Every once in a while I stumble across something really beautiful and rare. This is one of those finds. Zod bless YouTube users for cataloging practically everything in filmed existence that would otherwise be lost or inaccessible to mass audiences. This 45 minute documentary features guitar legend Carl Perkins and Beatle legend Paul McCartney just hanging out, strumming, picking and singing the time away. The video also has some interesting Carl Perkins history tucked away between the performances. I particularly loved the history of “Blue Suede Shoes” and how Carl always thought ‘suede’ was spelled ‘swade.’ The closing song, “My Old Friend,” was also touching, especially the revelation of Carl playing it for Paul right after John had died. It is a beautiful song and its remarkable how Paul has the ability to just create wonderful vocal harmonies and backing melodies on the spot. This is a nice companion piece to the Carl Perkins and Friends Rockabilly School (where George Harrison got to sit in as Carl’s best friend), and it is well worth your time.
PS- If you are wondering where I have been, take comfort in the fact that I pretty much do blog style reporting for a living. Check out my work at Sheepshead Bites and Bensonhurst Bean, covering all the ins and outs of Southern Brooklyn.

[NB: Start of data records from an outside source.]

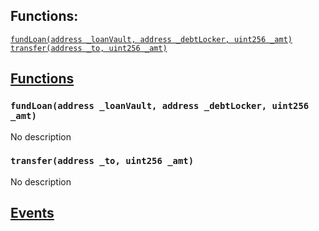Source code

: 

## Functions:
[`fundLoan(address _loanVault, address _debtLocker, uint256 _amt)`](#ILiquidityLocker-fundLoan-address-address-uint256-)
[`transfer(address _to, uint256 _amt)`](#ILiquidityLocker-transfer-address-uint256-)


## <u>Functions</u>

### `fundLoan(address _loanVault, address _debtLocker, uint256 _amt)`
No description

### `transfer(address _to, uint256 _amt)`
No description

## <u>Events</u>
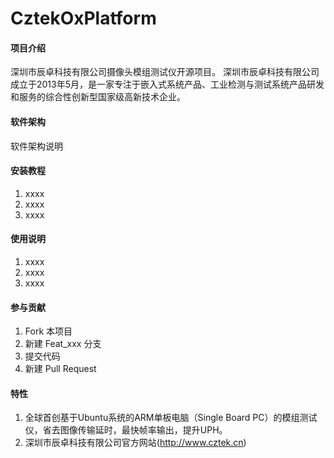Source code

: # CztekOxPlatform

#### 项目介绍
深圳市辰卓科技有限公司摄像头模组测试仪开源项目。
深圳市辰卓科技有限公司成立于2013年5月，是一家专注于嵌入式系统产品、工业检测与测试系统产品研发和服务的综合性创新型国家级高新技术企业。

#### 软件架构
软件架构说明


#### 安装教程

1. xxxx
2. xxxx
3. xxxx

#### 使用说明

1. xxxx
2. xxxx
3. xxxx

#### 参与贡献

1. Fork 本项目
2. 新建 Feat_xxx 分支
3. 提交代码
4. 新建 Pull Request


#### 特性

1. 全球首创基于Ubuntu系统的ARM单板电脑（Single Board PC）的模组测试仪，省去图像传输延时，最快帧率输出，提升UPH。
2. 深圳市辰卓科技有限公司官方网站(http://www.cztek.cn)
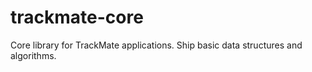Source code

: # trackmate-core
Core library for TrackMate applications. Ship basic data structures and algorithms.
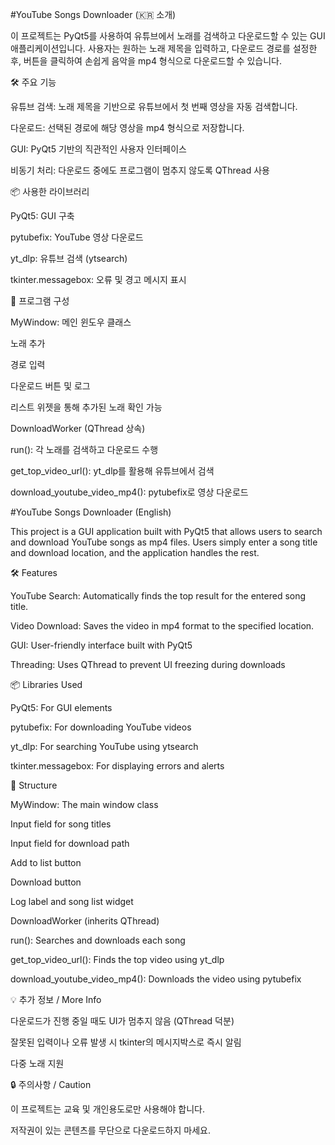 #YouTube Songs Downloader (🇰🇷 소개)

이 프로젝트는 PyQt5를 사용하여 유튜브에서 노래를 검색하고 다운로드할 수 있는 GUI 애플리케이션입니다. 사용자는 원하는 노래 제목을 입력하고, 다운로드 경로를 설정한 후, 버튼을 클릭하여 손쉽게 음악을 mp4 형식으로 다운로드할 수 있습니다.

🛠 주요 기능

유튜브 검색: 노래 제목을 기반으로 유튜브에서 첫 번째 영상을 자동 검색합니다.

다운로드: 선택된 경로에 해당 영상을 mp4 형식으로 저장합니다.

GUI: PyQt5 기반의 직관적인 사용자 인터페이스

비동기 처리: 다운로드 중에도 프로그램이 멈추지 않도록 QThread 사용

📦 사용한 라이브러리

PyQt5: GUI 구축

pytubefix: YouTube 영상 다운로드

yt_dlp: 유튜브 검색 (ytsearch)

tkinter.messagebox: 오류 및 경고 메시지 표시

🧩 프로그램 구성

MyWindow: 메인 윈도우 클래스

노래 추가

경로 입력

다운로드 버튼 및 로그

리스트 위젯을 통해 추가된 노래 확인 가능

DownloadWorker (QThread 상속)

run(): 각 노래를 검색하고 다운로드 수행

get_top_video_url(): yt_dlp를 활용해 유튜브에서 검색

download_youtube_video_mp4(): pytubefix로 영상 다운로드

#YouTube Songs Downloader (English)

This project is a GUI application built with PyQt5 that allows users to search and download YouTube songs as mp4 files. Users simply enter a song title and download location, and the application handles the rest.

🛠 Features

YouTube Search: Automatically finds the top result for the entered song title.

Video Download: Saves the video in mp4 format to the specified location.

GUI: User-friendly interface built with PyQt5

Threading: Uses QThread to prevent UI freezing during downloads

📦 Libraries Used

PyQt5: For GUI elements

pytubefix: For downloading YouTube videos

yt_dlp: For searching YouTube using ytsearch

tkinter.messagebox: For displaying errors and alerts

🧩 Structure

MyWindow: The main window class

Input field for song titles

Input field for download path

Add to list button

Download button

Log label and song list widget

DownloadWorker (inherits QThread)

run(): Searches and downloads each song

get_top_video_url(): Finds the top video using yt_dlp

download_youtube_video_mp4(): Downloads the video using pytubefix

💡 추가 정보 / More Info

다운로드가 진행 중일 때도 UI가 멈추지 않음 (QThread 덕분)

잘못된 입력이나 오류 발생 시 tkinter의 메시지박스로 즉시 알림

다중 노래 지원

🔒 주의사항 / Caution

이 프로젝트는 교육 및 개인용도로만 사용해야 합니다.

저작권이 있는 콘텐츠를 무단으로 다운로드하지 마세요.


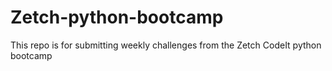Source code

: # Zetch-python-bootcamp

This repo is for submitting weekly challenges from the Zetch CodeIt python bootcamp
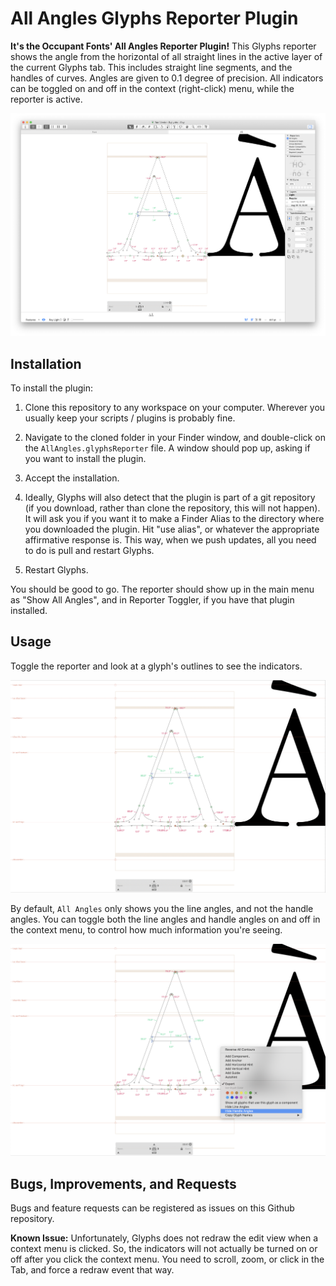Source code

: # All Angles Glyphs Reporter Plugin

**It's the Occupant Fonts' All Angles Reporter Plugin!** This Glyphs reporter shows the angle from the horizontal of all straight lines in the active layer of the current Glyphs tab. This includes straight line segments, and the handles	of curves. Angles are given to 0.1 degree of precision. All indicators can be toggled	on and off in the context (right-click) menu, while the reporter is active.

![All Angles Plugin in use](./Images/application-window.png)

## Installation

To install the plugin:

1. Clone this repository to any workspace on your computer. Wherever you usually keep your scripts / plugins is probably fine.

2. Navigate to the cloned folder in your Finder window, and double-click on the `AllAngles.glyphsReporter` file. A window should pop up, asking if you want to install the plugin.

3. Accept the installation.

4. Ideally, Glyphs will also detect that the plugin is part of a git repository (if you download, rather than clone the repository, this will not happen). It will ask you if you want it to make a Finder Alias to the directory where you downloaded the plugin. Hit "use alias", or whatever the appropriate affirmative response is. This way, when we push updates, all you need to do is pull and restart Glyphs.

5. Restart Glyphs.

You should be good to go. The reporter should show up in the main menu as "Show All Angles", and in Reporter Toggler, if you have that plugin installed.

## Usage

Toggle the reporter and look at a glyph's outlines to see the indicators.

![Image of all indicators](./Images/showing-indicators.png)

By default, `All Angles` only shows you the line angles, and not the handle angles. You can toggle both the line angles and handle angles on and off in the context menu, to control how much information you're seeing.

![Image of all indicators](./Images/toggling-indicators.png)

## Bugs, Improvements, and Requests

Bugs and feature requests can be registered as issues on this Github repository.

**Known Issue:** Unfortunately, Glyphs does not redraw the edit view when a context menu is clicked. So, the indicators will not actually be turned on or off after you click the context menu. You need to  scroll, zoom, or click in the Tab, and force a redraw event that way.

“Hound Dog” is one of the greatest blues rock songs of all time, so it should come as no surprise that this is the third instance of me posting a version of it. The other two occasions involved the King Elvis Presley, but for this time, I have the superior version. Its Big Mama Thorton and Buddy Guy teaming up to play the song that Mama made a hit 4 years before Elvis. Her version just roasts with perfection. The way Big Mama just growls and bites into the verses, singing like no one else could sing it, even the King of Rock and Roll. This performance is almost too hip for this galaxy, proof of human artistic perfection, and America couldn’t help but agree as Willie Mae Thorton sold 2 million copies of it in 1952 and 1953, spending 7 weeks at #1; an ultra smash for the early era of rock and roll. I’ve played this video about eight times this week and I can’t get enough, and I hope you enjoy it as much as I do.
On June 5th 1956, a 21 year old Elvis Presley strutted onto the set of the Milton Berle show. When Milty introduced Elvis, the future King of Rock and Roll exploded into “Hound Dog.” Its a performance that changed America. It helped usher in the sexual revolution, the rock and roll revolution, and launched Elvis as an immortal icon of cool. The clip, 56 years old on this day, features the aforementioned “Hound Dog,” a funny interview where Elvis gets some digs into Berle, as well as insight into what hair gel Elvis used on his jet black hair. Its really an amazing slice of history, especially getting a prolonged glimpse at Elvis’s hypnotic stare that practically brainwashed the entire youth the Western World over. Elvis plays up his role as the coolest, hippest, and coolest king of teenagers, alternating between fits of nervousness, confidence, and uncontrollable sexual desire in the presence of a beautiful woman. This clip is still incredible to this day and is must watch for anybody with a pulse for rock and roll perfection.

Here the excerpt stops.